• DATA FOR ANALYSIS:
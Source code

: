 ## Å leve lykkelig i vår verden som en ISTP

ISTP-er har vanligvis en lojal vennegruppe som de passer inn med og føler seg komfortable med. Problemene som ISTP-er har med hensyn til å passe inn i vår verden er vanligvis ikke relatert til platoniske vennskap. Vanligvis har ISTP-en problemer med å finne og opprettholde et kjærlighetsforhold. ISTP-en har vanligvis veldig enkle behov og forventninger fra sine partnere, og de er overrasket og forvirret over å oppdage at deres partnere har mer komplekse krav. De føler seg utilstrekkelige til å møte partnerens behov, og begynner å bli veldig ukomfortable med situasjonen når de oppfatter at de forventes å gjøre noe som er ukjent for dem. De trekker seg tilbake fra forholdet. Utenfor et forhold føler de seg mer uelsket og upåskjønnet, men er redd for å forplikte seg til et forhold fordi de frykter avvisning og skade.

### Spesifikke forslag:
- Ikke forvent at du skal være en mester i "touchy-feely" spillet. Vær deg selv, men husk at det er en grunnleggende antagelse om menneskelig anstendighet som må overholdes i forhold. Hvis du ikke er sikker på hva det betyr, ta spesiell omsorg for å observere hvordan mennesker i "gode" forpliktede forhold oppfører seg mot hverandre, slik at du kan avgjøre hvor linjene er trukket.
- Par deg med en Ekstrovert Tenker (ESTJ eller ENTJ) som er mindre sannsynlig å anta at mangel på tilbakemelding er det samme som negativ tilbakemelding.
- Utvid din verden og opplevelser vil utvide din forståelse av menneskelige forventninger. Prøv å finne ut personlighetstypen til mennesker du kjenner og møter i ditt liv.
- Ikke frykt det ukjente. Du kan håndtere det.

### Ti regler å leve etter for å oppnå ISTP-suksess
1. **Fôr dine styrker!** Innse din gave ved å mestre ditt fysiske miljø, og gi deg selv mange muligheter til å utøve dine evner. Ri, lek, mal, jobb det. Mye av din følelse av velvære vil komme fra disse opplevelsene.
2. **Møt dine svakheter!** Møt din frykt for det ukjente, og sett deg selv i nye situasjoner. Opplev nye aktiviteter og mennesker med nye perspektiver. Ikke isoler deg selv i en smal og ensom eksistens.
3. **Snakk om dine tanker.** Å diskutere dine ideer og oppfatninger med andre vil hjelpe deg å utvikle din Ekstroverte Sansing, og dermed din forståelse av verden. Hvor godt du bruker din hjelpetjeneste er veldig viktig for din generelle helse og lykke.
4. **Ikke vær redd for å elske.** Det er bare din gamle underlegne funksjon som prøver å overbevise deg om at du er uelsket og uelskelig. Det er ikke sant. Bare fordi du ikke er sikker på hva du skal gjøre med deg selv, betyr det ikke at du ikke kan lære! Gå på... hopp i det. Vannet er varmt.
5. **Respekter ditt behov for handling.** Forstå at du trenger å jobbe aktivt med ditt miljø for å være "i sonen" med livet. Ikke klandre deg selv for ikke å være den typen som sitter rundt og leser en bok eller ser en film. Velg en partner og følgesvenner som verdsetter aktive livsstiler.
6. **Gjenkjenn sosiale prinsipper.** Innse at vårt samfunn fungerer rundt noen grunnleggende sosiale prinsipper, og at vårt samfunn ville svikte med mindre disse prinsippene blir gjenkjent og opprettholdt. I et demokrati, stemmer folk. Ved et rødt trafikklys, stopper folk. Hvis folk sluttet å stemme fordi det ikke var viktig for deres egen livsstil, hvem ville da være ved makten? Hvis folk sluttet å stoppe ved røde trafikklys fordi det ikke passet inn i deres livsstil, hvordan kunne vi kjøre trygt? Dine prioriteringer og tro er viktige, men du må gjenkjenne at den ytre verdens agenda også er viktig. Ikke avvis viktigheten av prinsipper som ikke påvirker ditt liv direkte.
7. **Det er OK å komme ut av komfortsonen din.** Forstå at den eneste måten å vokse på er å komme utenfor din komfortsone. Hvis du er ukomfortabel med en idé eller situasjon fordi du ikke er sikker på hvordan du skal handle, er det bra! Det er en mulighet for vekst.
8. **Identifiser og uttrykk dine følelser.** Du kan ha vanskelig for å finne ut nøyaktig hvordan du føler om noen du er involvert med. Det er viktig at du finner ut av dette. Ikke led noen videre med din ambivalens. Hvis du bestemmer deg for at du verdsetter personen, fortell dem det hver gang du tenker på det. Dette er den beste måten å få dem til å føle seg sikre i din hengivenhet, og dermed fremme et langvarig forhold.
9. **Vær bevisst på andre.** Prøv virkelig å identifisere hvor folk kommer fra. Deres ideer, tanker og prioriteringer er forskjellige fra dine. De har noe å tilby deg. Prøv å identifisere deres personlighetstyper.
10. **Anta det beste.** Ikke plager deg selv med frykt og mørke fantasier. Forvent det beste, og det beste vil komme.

• TASK BRIEF: Up to and including the line with "som en ISTP", transcribe the entries above exactly, starting from their first line.

• ANSWER SECTION:
Source code

: ## Å leve lykkelig i vår verden som en ISTP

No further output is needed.